Leaving BlueVM, now working for CVPS and - by accident - publishing this to harm BlueVM.


----------



## tchen

For the lulz I'd imagine.  It's kinda gotten to that stage where seeing which fish will take the bait is as entertaining as any possible story itself.  I blame Fox News Channel.


----------



## jarland

tchen said:


> For the lulz I'd imagine. It's kinda gotten to that stage where seeing which fish will take the bait is as entertaining as any possible story itself. I blame Fox News Channel.

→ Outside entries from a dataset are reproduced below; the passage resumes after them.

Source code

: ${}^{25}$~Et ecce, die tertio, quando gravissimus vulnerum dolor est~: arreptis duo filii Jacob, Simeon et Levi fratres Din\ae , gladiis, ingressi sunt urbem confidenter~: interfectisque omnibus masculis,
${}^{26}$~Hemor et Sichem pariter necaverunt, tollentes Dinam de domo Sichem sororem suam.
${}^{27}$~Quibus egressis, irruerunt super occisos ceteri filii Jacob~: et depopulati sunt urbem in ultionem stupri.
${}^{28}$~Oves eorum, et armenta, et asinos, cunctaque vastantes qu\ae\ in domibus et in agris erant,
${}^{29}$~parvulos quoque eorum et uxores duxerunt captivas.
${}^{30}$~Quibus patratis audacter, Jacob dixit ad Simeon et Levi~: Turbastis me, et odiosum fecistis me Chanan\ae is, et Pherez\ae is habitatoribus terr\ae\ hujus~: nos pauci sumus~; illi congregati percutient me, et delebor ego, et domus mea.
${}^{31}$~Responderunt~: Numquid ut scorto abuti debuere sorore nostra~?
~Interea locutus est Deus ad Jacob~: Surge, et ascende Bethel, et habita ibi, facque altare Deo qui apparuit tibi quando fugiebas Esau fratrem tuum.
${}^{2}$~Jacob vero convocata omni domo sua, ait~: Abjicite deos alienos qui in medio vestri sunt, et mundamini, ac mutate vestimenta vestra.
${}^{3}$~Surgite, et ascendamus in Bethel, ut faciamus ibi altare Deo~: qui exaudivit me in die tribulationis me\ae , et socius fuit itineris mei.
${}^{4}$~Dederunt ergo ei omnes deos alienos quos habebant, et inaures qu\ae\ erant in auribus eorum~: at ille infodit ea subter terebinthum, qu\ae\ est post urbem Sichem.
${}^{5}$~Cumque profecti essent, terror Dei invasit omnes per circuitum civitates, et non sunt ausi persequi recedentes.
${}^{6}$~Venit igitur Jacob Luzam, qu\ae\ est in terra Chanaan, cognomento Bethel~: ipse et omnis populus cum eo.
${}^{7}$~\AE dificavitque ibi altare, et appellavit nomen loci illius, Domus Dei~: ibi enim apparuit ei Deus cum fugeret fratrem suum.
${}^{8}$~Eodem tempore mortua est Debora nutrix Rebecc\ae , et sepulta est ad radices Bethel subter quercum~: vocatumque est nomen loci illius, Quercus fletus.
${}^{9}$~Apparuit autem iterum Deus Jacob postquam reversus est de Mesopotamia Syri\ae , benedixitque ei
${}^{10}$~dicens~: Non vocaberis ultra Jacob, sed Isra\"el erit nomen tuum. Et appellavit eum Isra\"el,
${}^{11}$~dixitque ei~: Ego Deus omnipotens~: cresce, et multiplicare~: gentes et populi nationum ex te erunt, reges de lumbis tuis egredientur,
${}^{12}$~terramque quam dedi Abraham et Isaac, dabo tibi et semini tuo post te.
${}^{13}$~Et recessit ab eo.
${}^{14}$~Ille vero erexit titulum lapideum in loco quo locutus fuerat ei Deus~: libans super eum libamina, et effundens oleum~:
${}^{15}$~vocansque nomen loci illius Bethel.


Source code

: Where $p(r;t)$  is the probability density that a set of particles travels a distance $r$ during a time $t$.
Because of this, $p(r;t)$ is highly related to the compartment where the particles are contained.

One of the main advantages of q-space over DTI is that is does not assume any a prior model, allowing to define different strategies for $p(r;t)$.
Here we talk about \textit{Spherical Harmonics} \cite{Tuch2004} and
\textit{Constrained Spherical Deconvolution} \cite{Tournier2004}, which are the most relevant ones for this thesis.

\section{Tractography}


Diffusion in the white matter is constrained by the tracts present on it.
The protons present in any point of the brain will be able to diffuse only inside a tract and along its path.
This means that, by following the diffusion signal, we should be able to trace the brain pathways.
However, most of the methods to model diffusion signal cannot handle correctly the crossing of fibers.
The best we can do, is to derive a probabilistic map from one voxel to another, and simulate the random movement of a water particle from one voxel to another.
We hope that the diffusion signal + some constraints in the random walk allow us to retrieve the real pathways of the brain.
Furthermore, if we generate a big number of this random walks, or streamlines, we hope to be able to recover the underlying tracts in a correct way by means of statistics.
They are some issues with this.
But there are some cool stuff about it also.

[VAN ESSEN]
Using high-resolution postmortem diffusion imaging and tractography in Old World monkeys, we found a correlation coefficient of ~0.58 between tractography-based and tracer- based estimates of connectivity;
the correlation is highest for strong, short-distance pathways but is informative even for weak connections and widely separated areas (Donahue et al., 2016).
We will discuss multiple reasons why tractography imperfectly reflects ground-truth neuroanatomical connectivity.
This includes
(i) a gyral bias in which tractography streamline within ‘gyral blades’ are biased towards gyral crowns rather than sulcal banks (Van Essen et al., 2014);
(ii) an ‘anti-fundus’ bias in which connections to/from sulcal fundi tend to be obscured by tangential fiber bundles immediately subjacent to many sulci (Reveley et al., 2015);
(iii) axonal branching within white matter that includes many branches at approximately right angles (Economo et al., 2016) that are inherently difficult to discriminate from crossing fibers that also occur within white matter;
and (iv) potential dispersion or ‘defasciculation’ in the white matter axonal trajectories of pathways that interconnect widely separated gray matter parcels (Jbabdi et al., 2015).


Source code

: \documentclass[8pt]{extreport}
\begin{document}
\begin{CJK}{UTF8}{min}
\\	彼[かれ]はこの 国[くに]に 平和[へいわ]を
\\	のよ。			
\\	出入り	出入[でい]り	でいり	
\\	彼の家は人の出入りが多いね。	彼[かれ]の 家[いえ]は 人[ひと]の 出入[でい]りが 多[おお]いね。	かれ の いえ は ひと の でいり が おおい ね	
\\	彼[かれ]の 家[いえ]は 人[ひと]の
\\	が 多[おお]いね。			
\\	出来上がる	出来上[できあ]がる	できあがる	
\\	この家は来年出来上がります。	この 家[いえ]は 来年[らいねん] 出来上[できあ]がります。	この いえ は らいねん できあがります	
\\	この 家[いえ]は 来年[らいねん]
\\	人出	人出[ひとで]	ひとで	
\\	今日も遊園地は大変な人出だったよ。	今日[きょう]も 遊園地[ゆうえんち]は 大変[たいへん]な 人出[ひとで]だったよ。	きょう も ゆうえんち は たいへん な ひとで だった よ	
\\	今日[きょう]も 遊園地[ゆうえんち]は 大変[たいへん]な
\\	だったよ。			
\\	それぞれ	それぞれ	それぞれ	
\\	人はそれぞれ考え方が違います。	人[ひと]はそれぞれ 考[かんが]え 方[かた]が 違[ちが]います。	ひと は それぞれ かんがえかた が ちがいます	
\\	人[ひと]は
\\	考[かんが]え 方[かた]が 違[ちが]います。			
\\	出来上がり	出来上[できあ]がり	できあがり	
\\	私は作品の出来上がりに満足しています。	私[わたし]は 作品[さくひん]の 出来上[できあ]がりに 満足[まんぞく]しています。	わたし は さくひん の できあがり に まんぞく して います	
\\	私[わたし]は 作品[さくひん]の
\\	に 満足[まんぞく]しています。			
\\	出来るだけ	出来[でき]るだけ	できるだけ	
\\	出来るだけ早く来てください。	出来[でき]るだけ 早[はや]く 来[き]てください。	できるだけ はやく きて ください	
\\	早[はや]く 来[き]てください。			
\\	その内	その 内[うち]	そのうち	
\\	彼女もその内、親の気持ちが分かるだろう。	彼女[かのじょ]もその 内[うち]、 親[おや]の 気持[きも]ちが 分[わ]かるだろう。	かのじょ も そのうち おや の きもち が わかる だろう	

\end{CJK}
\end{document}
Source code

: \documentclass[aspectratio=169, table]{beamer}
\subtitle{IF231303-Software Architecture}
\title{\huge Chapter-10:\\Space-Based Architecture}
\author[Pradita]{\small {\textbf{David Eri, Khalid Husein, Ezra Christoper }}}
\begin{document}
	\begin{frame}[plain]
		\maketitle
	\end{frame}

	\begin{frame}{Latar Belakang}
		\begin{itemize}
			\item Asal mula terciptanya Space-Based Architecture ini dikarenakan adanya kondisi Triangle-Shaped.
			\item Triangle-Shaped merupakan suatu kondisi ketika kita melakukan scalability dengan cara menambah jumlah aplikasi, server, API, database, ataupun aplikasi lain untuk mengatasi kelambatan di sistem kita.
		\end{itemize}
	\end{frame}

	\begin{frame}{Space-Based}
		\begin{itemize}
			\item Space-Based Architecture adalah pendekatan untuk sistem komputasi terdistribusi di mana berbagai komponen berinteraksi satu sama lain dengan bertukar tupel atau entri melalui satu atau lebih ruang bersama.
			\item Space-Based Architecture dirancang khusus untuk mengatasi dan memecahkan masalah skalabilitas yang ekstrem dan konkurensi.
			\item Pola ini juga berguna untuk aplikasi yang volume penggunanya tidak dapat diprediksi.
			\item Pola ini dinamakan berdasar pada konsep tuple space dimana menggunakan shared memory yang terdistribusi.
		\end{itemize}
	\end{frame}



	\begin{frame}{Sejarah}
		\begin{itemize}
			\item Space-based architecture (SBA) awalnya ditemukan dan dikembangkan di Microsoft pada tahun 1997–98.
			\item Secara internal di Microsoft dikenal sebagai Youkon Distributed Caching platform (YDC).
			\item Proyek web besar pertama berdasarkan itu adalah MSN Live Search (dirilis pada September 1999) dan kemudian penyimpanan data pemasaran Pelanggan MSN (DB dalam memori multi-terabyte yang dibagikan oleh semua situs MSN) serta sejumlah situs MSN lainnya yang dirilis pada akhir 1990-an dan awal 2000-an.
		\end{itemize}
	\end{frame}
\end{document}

Would've thought that too but his story didn't sound like it at all. I'm not saying there's a secret here involving bluevm or CVPS, but there's definitely one involving rallias. If it sounds like I care, well, I don't really. If he wants to add "left teamviewer open and let a shitty friend ruin my name" to his system administrator credentials, well that's on him. Probably not the brightest move.


----------



## mikho

I've been reading and thinking about this and my 2c (if someone cares) is that Rallias wanted the attention but didn't think this over and planned it worse then horrible.


When shit hit the fan, the panic came and a lame excuse was the the result of that.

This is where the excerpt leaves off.